Sumber: TMDB |
Directed by Tarik Saleh
Written by Tarik Saleh
Starring by Tawfeek Barhom, Fares Fares, Mohammad Bakri, Makram Khoury, Mehdi Dehbi, Moe Ayoub, Sherwan Haji, Ahmed Lassaoui, Jalal Altawil, Ramzi Choukair
Ulasan:
Mendapatkan kesempatan menuntut ilmu di universitas paling bergengsi di dunia untuk pembelajaran Islam, Universitas Al-Azhar, tentunya merupakan suatu kebanggaan tersendiri. Apalagi, untuk seorang anak yang berasal dari keluarga kelas bawah. Kebanggaan itu sirna seketika saat Imam Besar Al-Azhar tiba-tiba meninggal dunia dan pemilihan Imam Besar selanjutnya dipenuhi dengan berbagai siasat licik. Terlebih lagi ia terjebak ambil bagian menjadi pion dalam siasat licik itu. Mau tidak mau Adam (Tawfeek Barhom) harus terlibat pada intrik politik antara negara dan universitas karena ancamannya adalah keluarga dan dirinya.
Boy from Heaven (Cairo Conspiracy) menerangkan untuk tidak tertipu dengan label terutama sebagai universitas, tempat dimana terselenggaranya pendidikan ilmiah dan/atau profesional dalam sejumlah disiplin ilmu tertentu. Di dalamnya bisa saja busuk dan penuh konspirasi. Apalagi, untuk ukuran sebuah universitas penting di suatu negara. Ya, ini mungkin saja cerita fiktif, tetapi kita tidak bisa mengelak di lembaga manapun pasti ada saja politik di dalamnya. “Kekuasaan adalah pedang bermata dua” kalau kata salah satu tokoh film ini. Ia bisa menyelamatkanmu atau malah membunuhmu. Memang sebegitu pentingnya memiliki kekuasaan. Namun, film ini tetap mengingatkan kekuasaan terbesar hanya milik Allah SWT (Tuhan).

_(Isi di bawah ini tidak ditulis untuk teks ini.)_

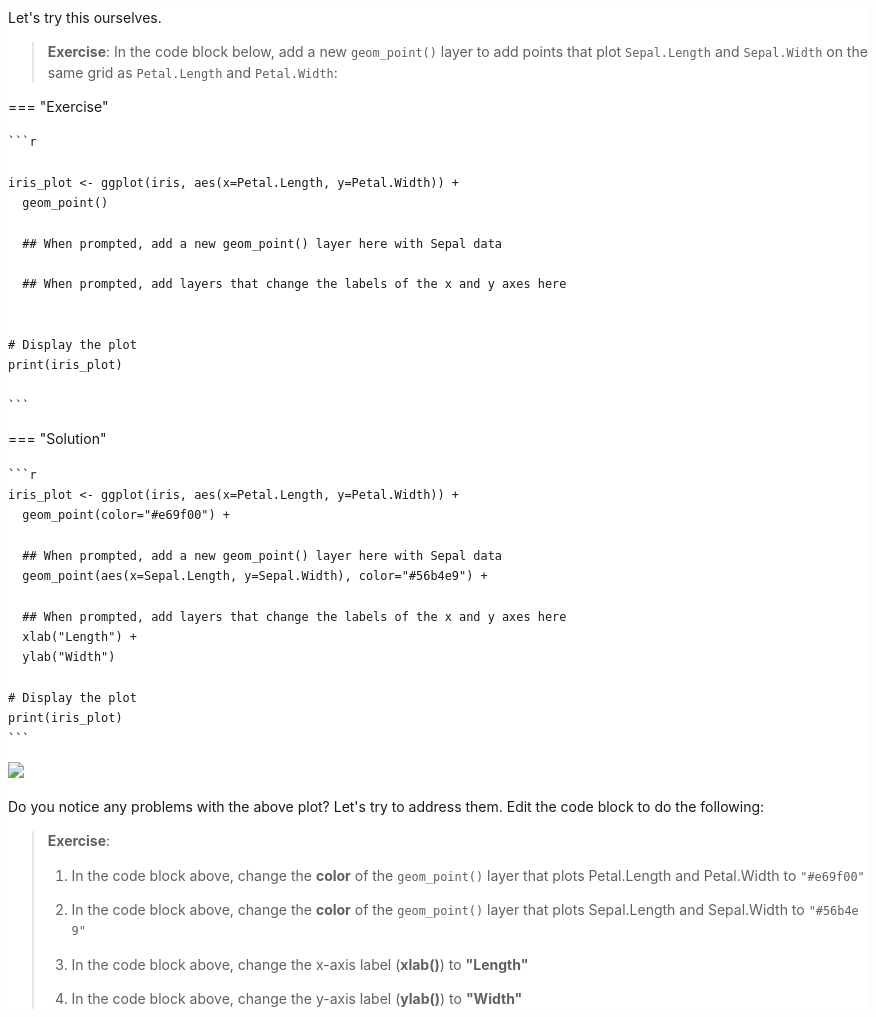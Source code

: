 Let's try this ourselves. 

> **Exercise**:
> In the code block below, add a new `geom_point()` layer to add points that plot `Sepal.Length` and `Sepal.Width` on the same grid as `Petal.Length` and `Petal.Width`:

=== "Exercise"

    ```r

    iris_plot <- ggplot(iris, aes(x=Petal.Length, y=Petal.Width)) +
      geom_point()

      ## When prompted, add a new geom_point() layer here with Sepal data

      ## When prompted, add layers that change the labels of the x and y axes here


    # Display the plot
    print(iris_plot)

    ```
=== "Solution"

    ```r
    iris_plot <- ggplot(iris, aes(x=Petal.Length, y=Petal.Width)) +
      geom_point(color="#e69f00") +
      
      ## When prompted, add a new geom_point() layer here with Sepal data
      geom_point(aes(x=Sepal.Length, y=Sepal.Width), color="#56b4e9") +
      
      ## When prompted, add layers that change the labels of the x and y axes here
      xlab("Length") +
      ylab("Width")

    # Display the plot
    print(iris_plot)
    ```

![](R-workshop-2023-Part3_files/figure-html/iris-plot-5-1.png)

Do you notice any problems with the above plot? Let's try to address them. Edit the code block to do the following:

> **Exercise**:
>
> 1. In the code block above, change the **color** of the `geom_point()` layer that plots Petal.Length and Petal.Width to `"#e69f00"`
>
> 2. In the code block above, change the **color** of the `geom_point()` layer that plots Sepal.Length and Sepal.Width to `"#56b4e9"`
>
> 3. In the code block above, change the x-axis label (**xlab()**) to **"Length"** 
>
> 4. In the code block above, change the y-axis label (**ylab()**) to **"Width"**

Maka itu, film ini tidak terlepas juga dari membicarakan “takdir”, salah satu kekuasaan Allah SWT untuk hambanya yang merupakan ketetapan dan ketentuan untuk segala sesuatu sampai hari kiamat yang sudah tercatat dalam lauhul mahfudz. Lantas, apa yang terjadi pada Adam maupun tokoh lainnya merupakan takdir. Meskipun pahit dan sulit diterima, itu adalah yang terbaik untuk mereka.
Memilih latar di sebuah universitas dimana pendidikan Islam jadi tujuan utamanya, tentunya mendengar ayat-ayat Al Qur’an dan Hadis didengungkan menjadi hal lumrah. Namun, perasaan kalian akan berbeda saat mendengarkan ayat-ayat Al Qur’an dan Hadis didengungkan dari film ini. Tidak ada hawa sejuk yang terasa semestinya pedoman agama dibacakan. Nuansa politis nan mencekam memang begitu kental di film ini. Setiap ayat-ayat Al Qur’an dan Hadis yang dibacakan berarti seperti sebuah ancaman di film ini.
Film yang mendapatkan penghargaan Best Screenplay di Cannes Film Festival ini membongkar tabir kemunafikan, sifat korup, dan penyimpangan di sebuah institusi yang seharusnya bersih dari hal-hal negatif atau suatu kepentingan yang berbahaya. Akan tetapi, sekali lagi, manusia tak luput dari dosa dan sudah ditakdirkan begitu. Bahkan, seorang pemuka agama yang tingkat pemahaman agamanya sudah tinggi sekalipun tidak lepas dari dosa. Oleh karena itu, jangan melepas Al Qur’an dan Hadis untuk pedoman dalam hidup dan beragama.